◆ Task instructions:
I'd ask you to write out the lines below exactly, with no images.

◆ Input data:
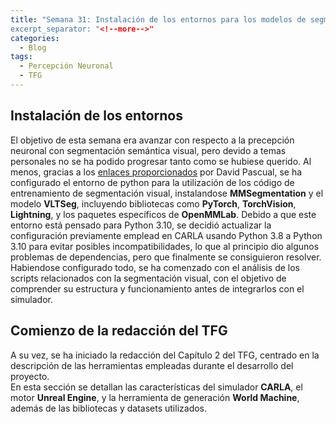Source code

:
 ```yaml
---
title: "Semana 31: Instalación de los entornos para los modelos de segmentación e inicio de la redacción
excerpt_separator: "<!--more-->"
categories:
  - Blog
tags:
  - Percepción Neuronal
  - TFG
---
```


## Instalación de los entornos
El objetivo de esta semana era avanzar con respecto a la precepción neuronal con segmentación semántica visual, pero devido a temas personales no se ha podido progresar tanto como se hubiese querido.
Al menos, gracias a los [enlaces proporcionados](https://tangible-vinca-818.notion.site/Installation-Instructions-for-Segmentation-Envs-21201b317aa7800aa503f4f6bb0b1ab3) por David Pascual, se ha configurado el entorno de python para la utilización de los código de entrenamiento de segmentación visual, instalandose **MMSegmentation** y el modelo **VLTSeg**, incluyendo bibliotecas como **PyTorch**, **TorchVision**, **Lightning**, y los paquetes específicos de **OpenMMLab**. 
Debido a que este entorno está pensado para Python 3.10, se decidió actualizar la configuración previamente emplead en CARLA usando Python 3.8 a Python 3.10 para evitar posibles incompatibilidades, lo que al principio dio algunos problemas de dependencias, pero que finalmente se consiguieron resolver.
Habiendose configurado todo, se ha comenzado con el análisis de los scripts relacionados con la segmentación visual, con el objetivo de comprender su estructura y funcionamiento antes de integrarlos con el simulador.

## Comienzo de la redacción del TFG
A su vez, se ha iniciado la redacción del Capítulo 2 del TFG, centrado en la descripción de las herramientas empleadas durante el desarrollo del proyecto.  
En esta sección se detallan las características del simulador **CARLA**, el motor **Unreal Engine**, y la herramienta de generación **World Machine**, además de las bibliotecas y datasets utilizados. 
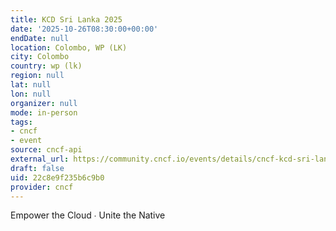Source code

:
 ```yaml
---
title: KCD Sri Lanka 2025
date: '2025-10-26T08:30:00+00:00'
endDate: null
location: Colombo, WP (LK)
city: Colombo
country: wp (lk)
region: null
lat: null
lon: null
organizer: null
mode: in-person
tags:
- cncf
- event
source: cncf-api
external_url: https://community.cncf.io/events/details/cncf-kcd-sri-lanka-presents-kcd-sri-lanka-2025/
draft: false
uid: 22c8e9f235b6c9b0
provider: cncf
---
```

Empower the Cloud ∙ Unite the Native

◆ Problem solution:
Source code

:
 ```yaml
---
title: "Semana 31: Instalación de los entornos para los modelos de segmentación e inicio de la redacción
excerpt_separator: "<!--more-->"
categories:
  - Blog
tags:
  - Percepción Neuronal
  - TFG
---
```


## Instalación de los entornos
El objetivo de esta semana era avanzar con respecto a la precepción neuronal con segmentación semántica visual, pero devido a temas personales no se ha podido progresar tanto como se hubiese querido.
Al menos, gracias a los [enlaces proporcionados](https://tangible-vinca-818.notion.site/Installation-Instructions-for-Segmentation-Envs-21201b317aa7800aa503f4f6bb0b1ab3) por David Pascual, se ha configurado el entorno de python para la utilización de los código de entrenamiento de segmentación visual, instalandose **MMSegmentation** y el modelo **VLTSeg**, incluyendo bibliotecas como **PyTorch**, **TorchVision**, **Lightning**, y los paquetes específicos de **OpenMMLab**. 
Debido a que este entorno está pensado para Python 3.10, se decidió actualizar la configuración previamente emplead en CARLA usando Python 3.8 a Python 3.10 para evitar posibles incompatibilidades, lo que al principio dio algunos problemas de dependencias, pero que finalmente se consiguieron resolver.
Habiendose configurado todo, se ha comenzado con el análisis de los scripts relacionados con la segmentación visual, con el objetivo de comprender su estructura y funcionamiento antes de integrarlos con el simulador.

## Comienzo de la redacción del TFG
A su vez, se ha iniciado la redacción del Capítulo 2 del TFG, centrado en la descripción de las herramientas empleadas durante el desarrollo del proyecto.  
En esta sección se detallan las características del simulador **CARLA**, el motor **Unreal Engine**, y la herramienta de generación **World Machine**, además de las bibliotecas y datasets utilizados. 
Source code

:
 ```yaml
---
title: KCD Sri Lanka 2025
date: '2025-10-26T08:30:00+00:00'
endDate: null
location: Colombo, WP (LK)
city: Colombo
country: wp (lk)
region: null
lat: null
lon: null
organizer: null
mode: in-person
tags:
- cncf
- event
source: cncf-api
external_url: https://community.cncf.io/events/details/cncf-kcd-sri-lanka-presents-kcd-sri-lanka-2025/
draft: false
uid: 22c8e9f235b6c9b0
provider: cncf
---
```

Empower the Cloud ∙ Unite the Native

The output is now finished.